When talking about two-dimensional data (matrices, tables or dataframes, we can call it many things), we can either say that it is in *wide* or *long* format (see explanation [here](https://en.wikipedia.org/wiki/Wide_and_narrow_data), "wide" and "long" are used interchangably). In Pandas we can use the commands `stack` and `unstack` to move between these formats.

The wide format has the advantage that it often requires less storage and is easier to read when printed. On the other hand the long format can be easier for modelling, because each observation has its own row. Turns out that the latter is what we most often need.
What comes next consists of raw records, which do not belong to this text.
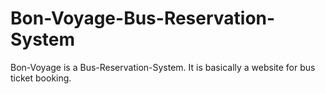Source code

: # Bon-Voyage-Bus-Reservation-System
Bon-Voyage is a Bus-Reservation-System. It is basically a website for bus ticket booking.
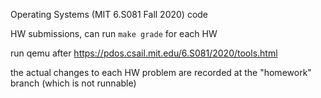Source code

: Operating Systems (MIT 6.S081 Fall 2020) code

HW submissions, can run `make grade` for each HW

run qemu after https://pdos.csail.mit.edu/6.S081/2020/tools.html

the actual changes to each HW problem are recorded at the "homework" branch (which is not runnable)
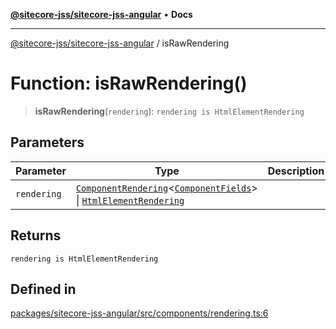 [**@sitecore-jss/sitecore-jss-angular**](../README.md) • **Docs**

***

[@sitecore-jss/sitecore-jss-angular](../README.md) / isRawRendering

# Function: isRawRendering()

> **isRawRendering**(`rendering`): `rendering is HtmlElementRendering`

## Parameters

| Parameter | Type | Description |
| ------ | ------ | ------ |
| `rendering` | [`ComponentRendering`](../interfaces/ComponentRendering.md)\<[`ComponentFields`](../interfaces/ComponentFields.md)\> \| [`HtmlElementRendering`](../interfaces/HtmlElementRendering.md) |  |

## Returns

`rendering is HtmlElementRendering`

## Defined in

[packages/sitecore-jss-angular/src/components/rendering.ts:6](https://github.com/Sitecore/jss/blob/991c8f57eceef710471966b7c855981e4aac1ded/packages/sitecore-jss-angular/src/components/rendering.ts#L6)
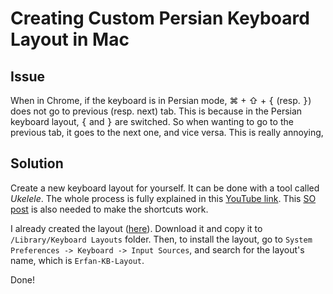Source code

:# Creating Custom Persian Keyboard Layout in Mac

## Issue
When in Chrome, if the keyboard is in Persian mode, ⌘ + ⇧ + <kbd>{</kbd> (resp. <kbd>}</kbd>) does not go to previous (resp. next) tab.
This is because in the Persian keyboard layout, <kbd>{</kbd> and <kbd>}</kbd> are switched.
So when wanting to go to the previous tab, it goes to the next one, and vice versa.
This is really annoying, 

## Solution
Create a new keyboard layout for yourself.
It can be done with a tool called *Ukelele*.
The whole process is fully explained in this [YouTube link](https://www.youtube.com/watch?v=K_DFP4PecRw).
This [SO post](https://apple.stackexchange.com/questions/344217/custom-ukelele-layout-cmd-w-and-similar-shortcuts-not-working/344222) is also needed to make the shortcuts work.

I already created the layout ([here](./Erfan-KB-Layout.keylayout)). 
Download it and copy it to `/Library/Keyboard Layouts` folder.
Then, to install the layout, go to `System Preferences -> Keyboard -> Input Sources`, and search for the layout's name, which is `Erfan-KB-Layout`.

Done!
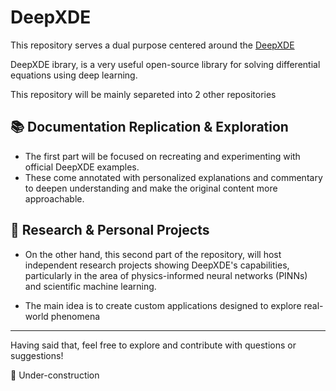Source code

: # DeepXDE

This repository serves a dual purpose centered around the [DeepXDE](https://github.com/lululxvi/deepxde)

DeepXDE ibrary, is a very useful open-source library for solving differential equations using deep learning.

This repository will be mainly separeted into 2 other repositories

## 📚 Documentation Replication & Exploration

- The first part will be focused on recreating and experimenting with official DeepXDE examples. 
- These come annotated with personalized explanations and commentary to deepen understanding and make the original content more approachable.

## 🔬 Research & Personal Projects

- On the other hand, this second part of the repository, will host independent research projects showing DeepXDE's capabilities, particularly in the area of physics-informed neural networks (PINNs) and scientific machine learning.

- The main idea is to create custom applications designed to explore real-world phenomena

---

Having said that, feel free to explore and contribute with questions or suggestions!

🔧 Under-construction
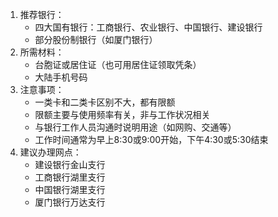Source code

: 1. 推荐银行：
    - 四大国有银行：工商银行、农业银行、中国银行、建设银行
    - 部分股份制银行（如厦门银行）
2. 所需材料：
    - 台胞证或居住证（也可用居住证领取凭条）
    - 大陆手机号码
3. 注意事项：
    - 一类卡和二类卡区别不大，都有限额
    - 限额主要与使用频率有关，非与工作状况相关
    - 与银行工作人员沟通时说明用途（如网购、交通等）
    - 工作时间通常为早上8:30或9:00开始，下午4:30或5:30结束
4. 建议办理网点：
    - 建设银行金山支行
    - 工商银行湖里支行
    - 中国银行湖里支行
    - 厦门银行万达支行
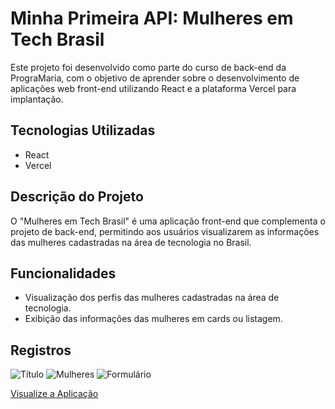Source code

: # Minha Primeira API: Mulheres em Tech Brasil 

Este projeto foi desenvolvido como parte do curso de back-end da PrograMaria, com o objetivo de aprender sobre o desenvolvimento de aplicações web front-end utilizando React e a plataforma Vercel para implantação.

## Tecnologias Utilizadas

- React
- Vercel

## Descrição do Projeto

O "Mulheres em Tech Brasil" é uma aplicação front-end que complementa o projeto de back-end, permitindo aos usuários visualizarem as informações das mulheres cadastradas na área de tecnologia no Brasil.

## Funcionalidades

- Visualização dos perfis das mulheres cadastradas na área de tecnologia.
- Exibição das informações das mulheres em cards ou listagem.

## Registros

![Título](https://i.imgur.com/COoX3oQ.png)
![Mulheres](https://i.imgur.com/gBchMPI.png)
![Formulário](https://i.imgur.com/hdVwz8y.png)

[Visualize a Aplicação](https://minha-primeira-api-front-end.vercel.app/)


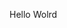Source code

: Hello Wolrd







































































































































































































































































































































































































































































































































































































































































































































































































































































































































































































































































































































































































































































































































































































































































































































































































































































































































































































































































































































































































































































































































































































































































































































































































































































































































































































































































































































































































































































































































































































































































































































































































































































































































































































































































































































































































































































































































































































































































































































































































































































































































































































































































































































































































































































































































































































































































































































































































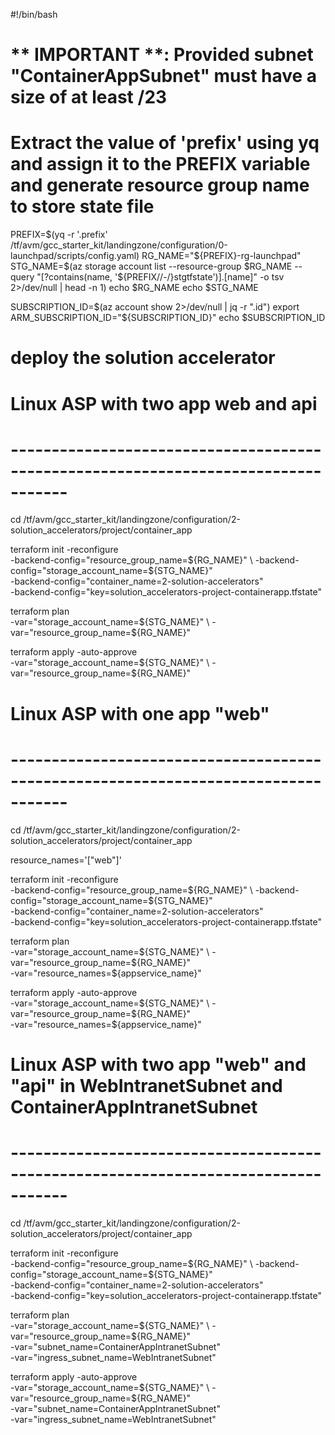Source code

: #!/bin/bash

# ** IMPORTANT **: Provided subnet "ContainerAppSubnet" must have a size of at least /23


# Extract the value of 'prefix' using yq and assign it to the PREFIX variable and generate resource group name to store state file

PREFIX=$(yq  -r '.prefix' /tf/avm/gcc_starter_kit/landingzone/configuration/0-launchpad/scripts/config.yaml)
RG_NAME="${PREFIX}-rg-launchpad"
STG_NAME=$(az storage account list --resource-group $RG_NAME --query "[?contains(name, '${PREFIX//-/}stgtfstate')].[name]" -o tsv 2>/dev/null | head -n 1)
echo $RG_NAME
echo $STG_NAME

SUBSCRIPTION_ID=$(az account show 2>/dev/null | jq -r ".id")
export ARM_SUBSCRIPTION_ID="${SUBSCRIPTION_ID}"
echo $SUBSCRIPTION_ID

# deploy the solution accelerator


# Linux ASP with two app web and api
# -----------------------------------------------------------------------------------

cd /tf/avm/gcc_starter_kit/landingzone/configuration/2-solution_accelerators/project/container_app

terraform init  -reconfigure \
-backend-config="resource_group_name=${RG_NAME}" \
-backend-config="storage_account_name=${STG_NAME}" \
-backend-config="container_name=2-solution-accelerators" \
-backend-config="key=solution_accelerators-project-containerapp.tfstate"

terraform plan \
-var="storage_account_name=${STG_NAME}" \
-var="resource_group_name=${RG_NAME}"

terraform apply -auto-approve \
-var="storage_account_name=${STG_NAME}" \
-var="resource_group_name=${RG_NAME}"

# Linux ASP with one app "web" 
# -----------------------------------------------------------------------------------

cd /tf/avm/gcc_starter_kit/landingzone/configuration/2-solution_accelerators/project/container_app

resource_names='["web"]'

terraform init  -reconfigure \
-backend-config="resource_group_name=${RG_NAME}" \
-backend-config="storage_account_name=${STG_NAME}" \
-backend-config="container_name=2-solution-accelerators" \
-backend-config="key=solution_accelerators-project-containerapp.tfstate"

terraform plan \
-var="storage_account_name=${STG_NAME}" \
-var="resource_group_name=${RG_NAME}" \
-var="resource_names=${appservice_name}" 

terraform apply -auto-approve \
-var="storage_account_name=${STG_NAME}" \
-var="resource_group_name=${RG_NAME}" \
-var="resource_names=${appservice_name}" 

# Linux ASP with two app "web" and "api" in WebIntranetSubnet and ContainerAppIntranetSubnet
# -----------------------------------------------------------------------------------


cd /tf/avm/gcc_starter_kit/landingzone/configuration/2-solution_accelerators/project/container_app

terraform init  -reconfigure \
-backend-config="resource_group_name=${RG_NAME}" \
-backend-config="storage_account_name=${STG_NAME}" \
-backend-config="container_name=2-solution-accelerators" \
-backend-config="key=solution_accelerators-project-containerapp.tfstate"

terraform plan \
-var="storage_account_name=${STG_NAME}" \
-var="resource_group_name=${RG_NAME}" \
-var="subnet_name=ContainerAppIntranetSubnet" \
-var="ingress_subnet_name=WebIntranetSubnet" 

terraform apply -auto-approve \
-var="storage_account_name=${STG_NAME}" \
-var="resource_group_name=${RG_NAME}" \
-var="subnet_name=ContainerAppIntranetSubnet" \
-var="ingress_subnet_name=WebIntranetSubnet" 
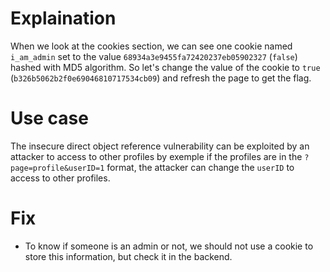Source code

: # Explaination

When we look at the cookies section, we can see one cookie named `i_am_admin` set to the value `68934a3e9455fa72420237eb05902327` (`false`) hashed with MD5 algorithm.
So let's change the value of the cookie to `true` (`b326b5062b2f0e69046810717534cb09`) and refresh the page to get the flag.

# Use case

The insecure direct object reference vulnerability can be exploited by an attacker to access to other profiles by exemple if the profiles are in the `?page=profile&userID=1` format, the attacker can change the `userID` to access to other profiles.

# Fix

- To know if someone is an admin or not, we should not use a cookie to store this information, but check it in the backend.
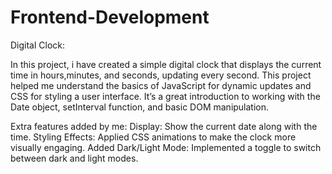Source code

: # Frontend-Development

Digital Clock:

In this project, i have  created a simple digital clock that displays the current time in hours,minutes, and seconds, updating every second. 
This project helped me understand the basics of JavaScript for dynamic updates and CSS for styling a user interface. 
It’s a great introduction to working with the Date object, setInterval function, and basic DOM manipulation.


Extra features added by me:
  Display: Show the current date along with the time.
  Styling Effects: Applied CSS animations to make the clock more visually engaging.
  Added Dark/Light Mode: Implemented a toggle to switch between dark and light modes.
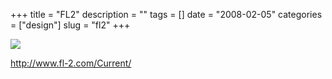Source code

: +++
title = "FL2"
description = ""
tags = []
date = "2008-02-05"
categories = ["design"]
slug = "fl2"
+++


 

  <div id="screens-thumbs" class="clearfix">
    <div class="txt-center" id="design-submission"><a href="http://www.fl-2.com/Current/"><img id='bluga-thumbnail-989' class='bluga-thumbnail large' src='//konigi.com/media/bluga/
wt47f27efc72691_0.jpg'/></a></div>  
  </div>   
<p><a href="http://www.fl-2.com/Current/">http://www.fl-2.com/Current/</a></p>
> **Ex. 2b.3.5**: Turn the dataset from wide to long so hourly data is now vertically stacked. Store this dataset in a dataframe called `data`. Name the column with hourly information `hour_period`. Your resulting dataframe should look something like [this](http://ulfaslak.com/tsds/ex_235_example.png).

> *Hint: pandas' `melt` function may be of use.*

In [9]:
# [Answer to Ex. 2b.3.5]

#### Categorical data

Categorical data can contain Python objects, usually strings. These are smart if you have variables with string observations that are long and often repeated, e.g. with road names.

> **Ex. 2b.3.6**: Convert the *type* of the `road_name` column to categorical.

> *Hint: The method `astype` for series/columns may be of use.* 

In [10]:
# [Answer to Ex. 2b.3.6]

### Part 2b.4: Structure temporal data

Pandas has native support for working with temporal data. This is handy as much 'big data' often has time stamps which we can make Pandas aware of. Once we have encoded temporal data it can be used to extract information such as the hour, second etc.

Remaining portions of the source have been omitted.